El mayordomo de Bruselas

En su famosa obra “La decadencia y caída del Imperio romano”, Edward Gibbon retrata magistralmente cómo los emperadores decadentes abandonaron Roma en sus momentos más críticos, dejando atrás las cenizas de lo que una vez fue grandioso. Esta imagen se hace eco de la figura satírica del político que siembra el caos, abre profundas fisuras en la sociedad y, cuando el barco que ha pilotado empieza a hacer agua, lo abandona elegantemente, dando la espalda a los problemas que ha creado para ocupar una posición cómoda en otro lugar. Desde allí, observa con calma el espectáculo de las desgracias ajenas, sin una pizca de arrepentimiento o remordimiento.

El “poco” de victorias disfrutado por António José Seguro no fue suficiente para António Costa, que aspiraba al control total de la maquinaria del partido y, por extensión, del Estado.

Aun así, después de la derrota electoral ante el PAF de Passos Coelho, Portugal en 2015 marcó un punto de inflexión en nuestra democracia.
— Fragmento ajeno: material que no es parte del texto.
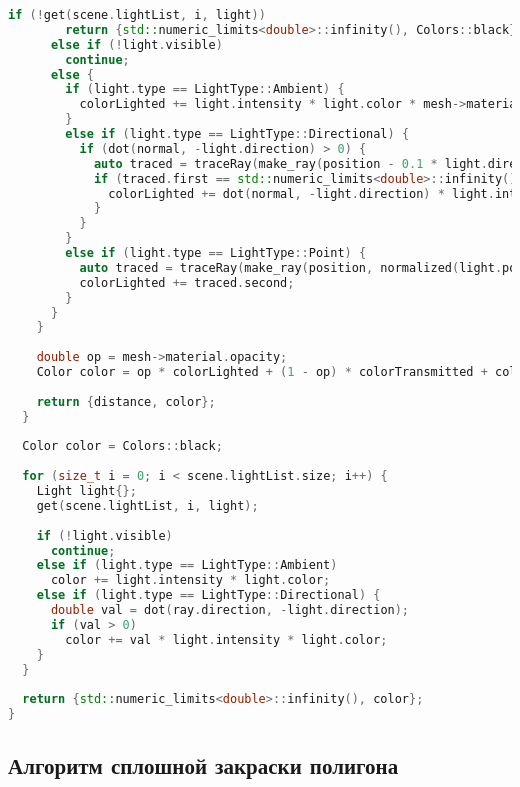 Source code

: \begin{lstlisting}[language=C++]
      if (!get(scene.lightList, i, light))
        return {std::numeric_limits<double>::infinity(), Colors::black};
      else if (!light.visible)
        continue;
      else {
        if (light.type == LightType::Ambient) {
          colorLighted += light.intensity * light.color * mesh->material.ambientColor;
        }
        else if (light.type == LightType::Directional) {
          if (dot(normal, -light.direction) > 0) {
            auto traced = traceRay(make_ray(position - 0.1 * light.direction, -light.direction), scene, camera, depthLeft - 1);
            if (traced.first == std::numeric_limits<double>::infinity()) {
              colorLighted += dot(normal, -light.direction) * light.intensity * light.color;
            }
          }
        }
        else if (light.type == LightType::Point) {
          auto traced = traceRay(make_ray(position, normalized(light.position - position)), scene, camera, depthLeft - 1);
          colorLighted += traced.second;
        }
      }
    }
    
    double op = mesh->material.opacity;
    Color color = op * colorLighted + (1 - op) * colorTransmitted + colorReflected;
  
    return {distance, color};
  }
  
  Color color = Colors::black;
  
  for (size_t i = 0; i < scene.lightList.size; i++) {
    Light light{};
    get(scene.lightList, i, light);
    
    if (!light.visible)
      continue;
    else if (light.type == LightType::Ambient)
      color += light.intensity * light.color;
    else if (light.type == LightType::Directional) {
      double val = dot(ray.direction, -light.direction);
      if (val > 0)
        color += val * light.intensity * light.color;
    }
  }
  
  return {std::numeric_limits<double>::infinity(), color};
}
\end{lstlisting}

\subsection{Алгоритм сплошной закраски полигона}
El artilugio era el pacto fáustico. Una estratagema inteligente que rompió décadas de consenso democrático. El pacto de caballeros, que permitió un gobierno en minoría entre el PS y el PSD, fue destruido por la sed de poder de Costa. Para sobrevivir políticamente, el PS se vendió al radicalismo de izquierda, entregando las políticas estructurales al PCP y al Bloque de Izquierda.

Las consecuencias de esta alianza antinatural fueron devastadoras y sin criterios: la reversión de la edad de jubilación, el aumento del salario mínimo sin criterios económicos, el restablecimiento de las vacaciones, el descongelamiento de las carreras en el sector público sin compensación por productividad y una política distributiva que transformó el Estado en una red socialista.
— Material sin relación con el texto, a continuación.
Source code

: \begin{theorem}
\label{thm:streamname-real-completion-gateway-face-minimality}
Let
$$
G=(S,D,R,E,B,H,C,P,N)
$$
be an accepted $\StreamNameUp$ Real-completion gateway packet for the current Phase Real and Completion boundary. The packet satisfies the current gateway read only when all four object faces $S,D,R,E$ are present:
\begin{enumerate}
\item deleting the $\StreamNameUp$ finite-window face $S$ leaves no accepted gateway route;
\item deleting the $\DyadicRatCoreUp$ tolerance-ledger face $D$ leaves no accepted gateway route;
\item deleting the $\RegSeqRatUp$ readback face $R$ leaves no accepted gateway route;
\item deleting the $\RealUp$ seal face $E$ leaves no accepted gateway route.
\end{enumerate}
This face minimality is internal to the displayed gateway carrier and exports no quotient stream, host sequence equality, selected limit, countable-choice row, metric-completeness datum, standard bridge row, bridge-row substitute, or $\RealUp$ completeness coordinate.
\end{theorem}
António Costa se reveló como un político con una capacidad táctica poco común, pero también el gran arquitecto de la polarización portuguesa. Paradójicamente, se convirtió al mismo tiempo en el verdugo de la izquierda radical y en el creador del fenómeno Chega.
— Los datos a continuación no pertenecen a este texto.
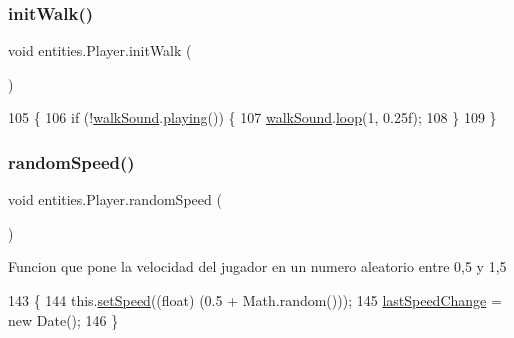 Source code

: \subsubsection{\texorpdfstring{init\+Walk()}{initWalk()}}
{\footnotesize\ttfamily void entities.\+Player.\+init\+Walk (\begin{DoxyParamCaption}{ }\end{DoxyParamCaption})\hspace{0.3cm}{\ttfamily [inline]}}


\begin{DoxyCode}
105                            \{
106         \textcolor{keywordflow}{if} (!\mbox{\hyperlink{classentities_1_1_player_a79a5a286c847ddeebb54102f66b009a0}{walkSound}}.\mbox{\hyperlink{classorg_1_1newdawn_1_1slick_1_1_sound_ad5eea07a2c542c26890a497fb21bcb34}{playing}}()) \{
107             \mbox{\hyperlink{classentities_1_1_player_a79a5a286c847ddeebb54102f66b009a0}{walkSound}}.\mbox{\hyperlink{classorg_1_1newdawn_1_1slick_1_1_sound_a6642a989affb6089a72cd6ee5150a146}{loop}}(1, 0.25f);
108         \}
109     \}
\end{DoxyCode}
\mbox{\label{classentities_1_1_player_a0735d0ed04f027c6c4caa2816771a316}} 
\subsubsection{\texorpdfstring{random\+Speed()}{randomSpeed()}}
{\footnotesize\ttfamily void entities.\+Player.\+random\+Speed (\begin{DoxyParamCaption}{ }\end{DoxyParamCaption})\hspace{0.3cm}{\ttfamily [inline]}}

Funcion que pone la velocidad del jugador en un numero aleatorio entre 0,5 y 1,5 
\begin{DoxyCode}
143                               \{
144         this.\mbox{\hyperlink{classentities_1_1_mobile_entity_a8b9394d985435fba88149c9dded2e69d}{setSpeed}}((\textcolor{keywordtype}{float}) (0.5 + Math.random()));
145         \mbox{\hyperlink{classentities_1_1_player_aa19245e93679111fca5ca4458fecee53}{lastSpeedChange}} = \textcolor{keyword}{new} Date();
146     \}
\end{DoxyCode}
\mbox{\label{classentities_1_1_player_a213cd954c2c29ef74e6e91a31c03befe}}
Al absorber y neutralizar las propuestas del PCP y del BE durante los años de la geringonça, Costa dejó a estos partidos sin identidad propia, llevándolos al borde de la extinción política. Como un hábil depredador, se alimentó de sus ideas hasta que no quedó nada más que sus huesos.

En el otro lado del espectro político, sus políticas tolerantes, su manejo controvertido de temas como la inmigración descontrolada, los casos que empañaron su círculo cercano y la creciente división social, crearon el caldo de cultivo perfecto para el crecimiento del populismo de derecha. Chega, de André Ventura, no es sólo una respuesta a la inmigración o a la criminalidad, es el hijo bastardo de las fracturas que Costa abrió en la sociedad portuguesa.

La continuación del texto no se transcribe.